I am thinking on starting the move next Monday April 18th. what are the servers that are in row B and not in Rack B1 that we can move next Monday and how many can we do that same day.(for me if we can do all 10 that Monday, I have no issues) if Monday is not a good day please let me know. Please add in the "notes" section a comment if we can move that server next Monday. Thanks

@hnowlan i am ready for restbase2021

Go ahead!

Papaul updated the task description. (Show Details)

All the nodes that are not cloud are now out of Rack B1. Thanks to all helping me to de-pool the servers and power them off.

I have a dentist appointment at 2PM CDT on Monday the 18th; otherwise I'm available to help with this.
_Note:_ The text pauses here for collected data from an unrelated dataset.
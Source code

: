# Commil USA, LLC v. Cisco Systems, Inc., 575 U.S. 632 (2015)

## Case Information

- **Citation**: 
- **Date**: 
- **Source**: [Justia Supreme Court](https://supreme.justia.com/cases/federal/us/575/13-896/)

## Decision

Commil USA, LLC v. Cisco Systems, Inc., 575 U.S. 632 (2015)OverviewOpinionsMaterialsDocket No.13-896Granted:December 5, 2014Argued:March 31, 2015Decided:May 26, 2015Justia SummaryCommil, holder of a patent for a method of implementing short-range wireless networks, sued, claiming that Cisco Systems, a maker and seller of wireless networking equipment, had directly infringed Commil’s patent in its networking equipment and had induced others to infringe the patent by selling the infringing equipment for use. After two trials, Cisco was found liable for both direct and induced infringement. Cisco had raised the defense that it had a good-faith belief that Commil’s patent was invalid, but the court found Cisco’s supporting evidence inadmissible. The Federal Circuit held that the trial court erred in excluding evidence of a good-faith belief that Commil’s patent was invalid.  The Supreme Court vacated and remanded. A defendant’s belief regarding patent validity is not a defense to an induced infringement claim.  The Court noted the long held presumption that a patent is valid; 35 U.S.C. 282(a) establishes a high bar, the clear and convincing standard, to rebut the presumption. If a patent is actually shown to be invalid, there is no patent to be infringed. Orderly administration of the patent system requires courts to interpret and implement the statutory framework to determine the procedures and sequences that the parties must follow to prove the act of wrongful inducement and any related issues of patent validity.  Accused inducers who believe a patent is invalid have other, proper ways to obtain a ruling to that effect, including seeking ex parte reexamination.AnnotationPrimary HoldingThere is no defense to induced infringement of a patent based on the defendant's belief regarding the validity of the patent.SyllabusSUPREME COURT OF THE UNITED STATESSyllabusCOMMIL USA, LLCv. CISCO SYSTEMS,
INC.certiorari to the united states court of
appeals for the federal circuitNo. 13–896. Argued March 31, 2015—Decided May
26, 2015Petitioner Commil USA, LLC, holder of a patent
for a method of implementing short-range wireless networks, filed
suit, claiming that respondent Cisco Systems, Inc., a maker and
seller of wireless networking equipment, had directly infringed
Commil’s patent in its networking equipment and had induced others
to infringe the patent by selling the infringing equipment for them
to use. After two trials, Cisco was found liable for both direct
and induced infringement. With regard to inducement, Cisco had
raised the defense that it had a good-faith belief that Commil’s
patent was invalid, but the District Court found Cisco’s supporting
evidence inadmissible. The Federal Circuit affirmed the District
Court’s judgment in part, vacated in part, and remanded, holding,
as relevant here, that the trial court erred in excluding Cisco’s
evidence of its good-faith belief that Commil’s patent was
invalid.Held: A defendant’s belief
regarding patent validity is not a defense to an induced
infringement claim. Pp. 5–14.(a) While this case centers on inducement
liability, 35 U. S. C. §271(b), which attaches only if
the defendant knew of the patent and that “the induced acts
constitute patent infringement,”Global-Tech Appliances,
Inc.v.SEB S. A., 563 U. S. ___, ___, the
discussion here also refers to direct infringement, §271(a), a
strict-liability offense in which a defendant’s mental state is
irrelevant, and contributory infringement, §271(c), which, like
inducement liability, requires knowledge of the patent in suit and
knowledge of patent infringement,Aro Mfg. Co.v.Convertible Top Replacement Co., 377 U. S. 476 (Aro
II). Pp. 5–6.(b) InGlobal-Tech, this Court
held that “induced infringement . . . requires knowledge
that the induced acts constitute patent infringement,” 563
Please be aware that I'm largely ignorant of network topology vs. racks so will be relying on papaul or netops staff to ensure that this move keeps everything still able to talk to everything else.

Mentioned in SAL (#wikimedia-cloud) [2022-04-18T13:40:05Z] <andrewbogott> shutting down many codfdfw1dev servers (including network infra!) for T305469

Papaul updated the task description. (Show Details)

backups are complaining of lack of recent backups of cloudcontrol2003-dev, as it is down. I will ignore those for a while- we must reenable monitoring once maintenance completes.

Change 784621 had a related patch set uploaded (by Jcrespo; author: Jcrespo):

[operations/puppet@production] backup: Ignore cloudcontrol2003-dev backup monitoring

https://gerrit.wikimedia.org/r/784621

Change 784621 merged by Jcrespo:

[operations/puppet@production] backup: Ignore cloudcontrol2003-dev backup monitoring

https://gerrit.wikimedia.org/r/784621

Papaul updated the task description. (Show Details)

This is complete. @Andrew thanks for all you help